Control and State Estimation of Vehicle-Mounted Aerial Systems in GPS-Denied, Non-Inertial Environments

TL;DR

The paper tackles robust control and state estimation for quadrotors operating in GPS-denied, non-inertial environments where platform-induced accelerations bias onboard sensors. It introduces an Extended Kalman Filter with Unknown Inputs (EKF-UI) that explicitly models three unknown platform accelerations, coupled with a reduced translational state $z \in \mathbb{R}^9$, and integrates this estimator with a cascaded PID controller for 3D tracking. Experimental validation on a moving-cart setup with dual motion capture confirms that EKF-UI significantly reduces velocity bias and enhances stability and tracking accuracy compared to a standard EKF, particularly under translational and diagonal motions.
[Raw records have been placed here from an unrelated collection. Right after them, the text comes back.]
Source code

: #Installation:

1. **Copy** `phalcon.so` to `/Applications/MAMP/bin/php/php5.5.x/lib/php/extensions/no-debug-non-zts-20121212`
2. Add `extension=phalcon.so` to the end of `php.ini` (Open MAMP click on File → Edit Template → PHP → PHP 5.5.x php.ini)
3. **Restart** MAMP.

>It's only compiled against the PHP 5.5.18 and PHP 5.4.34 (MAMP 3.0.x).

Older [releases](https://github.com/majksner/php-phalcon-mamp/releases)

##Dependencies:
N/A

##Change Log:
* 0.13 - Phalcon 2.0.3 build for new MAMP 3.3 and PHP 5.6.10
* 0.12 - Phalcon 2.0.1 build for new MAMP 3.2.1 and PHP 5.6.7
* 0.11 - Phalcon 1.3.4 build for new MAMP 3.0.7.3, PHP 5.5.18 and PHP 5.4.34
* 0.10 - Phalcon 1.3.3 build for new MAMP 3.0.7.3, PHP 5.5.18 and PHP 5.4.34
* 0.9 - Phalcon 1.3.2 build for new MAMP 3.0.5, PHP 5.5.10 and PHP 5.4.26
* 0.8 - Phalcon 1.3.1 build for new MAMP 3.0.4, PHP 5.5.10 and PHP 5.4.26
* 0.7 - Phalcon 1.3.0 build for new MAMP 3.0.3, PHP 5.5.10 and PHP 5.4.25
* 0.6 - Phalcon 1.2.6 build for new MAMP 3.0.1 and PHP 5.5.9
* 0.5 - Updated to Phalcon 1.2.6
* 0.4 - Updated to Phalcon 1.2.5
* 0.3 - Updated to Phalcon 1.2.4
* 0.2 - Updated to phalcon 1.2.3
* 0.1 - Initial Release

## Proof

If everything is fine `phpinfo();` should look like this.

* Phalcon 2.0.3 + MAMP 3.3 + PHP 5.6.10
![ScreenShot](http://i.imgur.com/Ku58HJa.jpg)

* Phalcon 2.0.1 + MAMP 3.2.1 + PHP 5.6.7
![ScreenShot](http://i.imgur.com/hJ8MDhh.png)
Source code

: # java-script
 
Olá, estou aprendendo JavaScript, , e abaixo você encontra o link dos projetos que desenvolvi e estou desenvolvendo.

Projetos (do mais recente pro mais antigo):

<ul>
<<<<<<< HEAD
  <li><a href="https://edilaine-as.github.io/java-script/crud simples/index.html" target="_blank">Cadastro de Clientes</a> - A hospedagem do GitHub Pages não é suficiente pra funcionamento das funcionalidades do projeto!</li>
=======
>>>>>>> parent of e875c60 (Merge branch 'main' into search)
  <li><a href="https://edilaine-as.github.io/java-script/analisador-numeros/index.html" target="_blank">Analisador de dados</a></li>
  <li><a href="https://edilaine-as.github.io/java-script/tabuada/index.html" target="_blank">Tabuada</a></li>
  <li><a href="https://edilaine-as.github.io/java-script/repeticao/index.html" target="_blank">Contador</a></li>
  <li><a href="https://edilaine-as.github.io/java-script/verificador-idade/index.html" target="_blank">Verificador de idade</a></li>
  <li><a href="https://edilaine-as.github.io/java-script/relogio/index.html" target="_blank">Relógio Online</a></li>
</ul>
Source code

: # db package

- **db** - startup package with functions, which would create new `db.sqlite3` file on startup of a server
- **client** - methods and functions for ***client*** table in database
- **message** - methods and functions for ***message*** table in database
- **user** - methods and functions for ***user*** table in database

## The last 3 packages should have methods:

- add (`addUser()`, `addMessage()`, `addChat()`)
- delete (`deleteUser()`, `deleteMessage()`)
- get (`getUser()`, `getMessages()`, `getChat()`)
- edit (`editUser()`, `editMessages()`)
The approach relies on external position sensing to isolate control performance from perception noise and demonstrates a practical pathway for deploying UAVs on moving platforms such as vehicles or elevators in GPS-denied scenarios.

Abstract

We present a robust control and estimation framework for quadrotors operating in Global Navigation Satellite System(GNSS)-denied, non-inertial environments where inertial sensors such as Inertial Measurement Units (IMUs) become unreliable due to platform-induced accelerations. In such settings, conventional estimators fail to distinguish whether the measured accelerations arise from the quadrotor itself or from the non-inertial platform, leading to drift and control degradation. Unlike conventional approaches that depend heavily on IMU and GNSS, our method relies exclusively on external position measurements combined with a Extended Kalman Filter with Unknown Inputs (EKF-UI) to account for platform motion. The estimator is paired with a cascaded PID controller for full 3D tracking. To isolate estimator performance from localization errors, all tests are conducted using high-precision motion capture systems. Experimental results in a moving-cart testbed validate our approach under both translational in X-axis and Y-axis dissonance. Compared to standard EKF, the proposed method significantly improves stability and trajectory tracking without requiring inertial feedback, enabling practical deployment on moving platforms such as trucks or elevators.

Figures (8)

• Figure 1: Block diagram of the horizontal PID controller for the $x$ and $y$ directions. Desired position is converted into velocity commands and then into body-frame attitude commands.
• Figure 2: Block diagram of the vertical PID controller for the $z$ direction. Altitude error is processed through a cascade to compute the final thrust command.
• Figure 3: System overview of the proposed experimental platform for drone state estimation under non-inertial reference frames. The setup includes dual motion capture systems, a mobile cart, and a Crazyflie 2.0 micro aerial vehicle integrated with ROS-based control.
• Figure 4: Experiment 1 (Stationary Hover Test): Comparison of 3D position estimation. The blue curves correspond to the proposed EKF-UI method, while the red curves denote the baseline standard EKF. The first, second, third row shows the position along the $x$-axis, $y$-axis, and the $z$-axis.
• Figure 5: Experiment 1 (Stationary Hover Test): Comparison of 3D velocity estimation. The blue curves represent the proposed EKF-UI method, whereas the red curves correspond to the baseline standard EKF. The first, second, third row presents the velocity along the $x$-axis, $y$-axis, and the $z$-axis.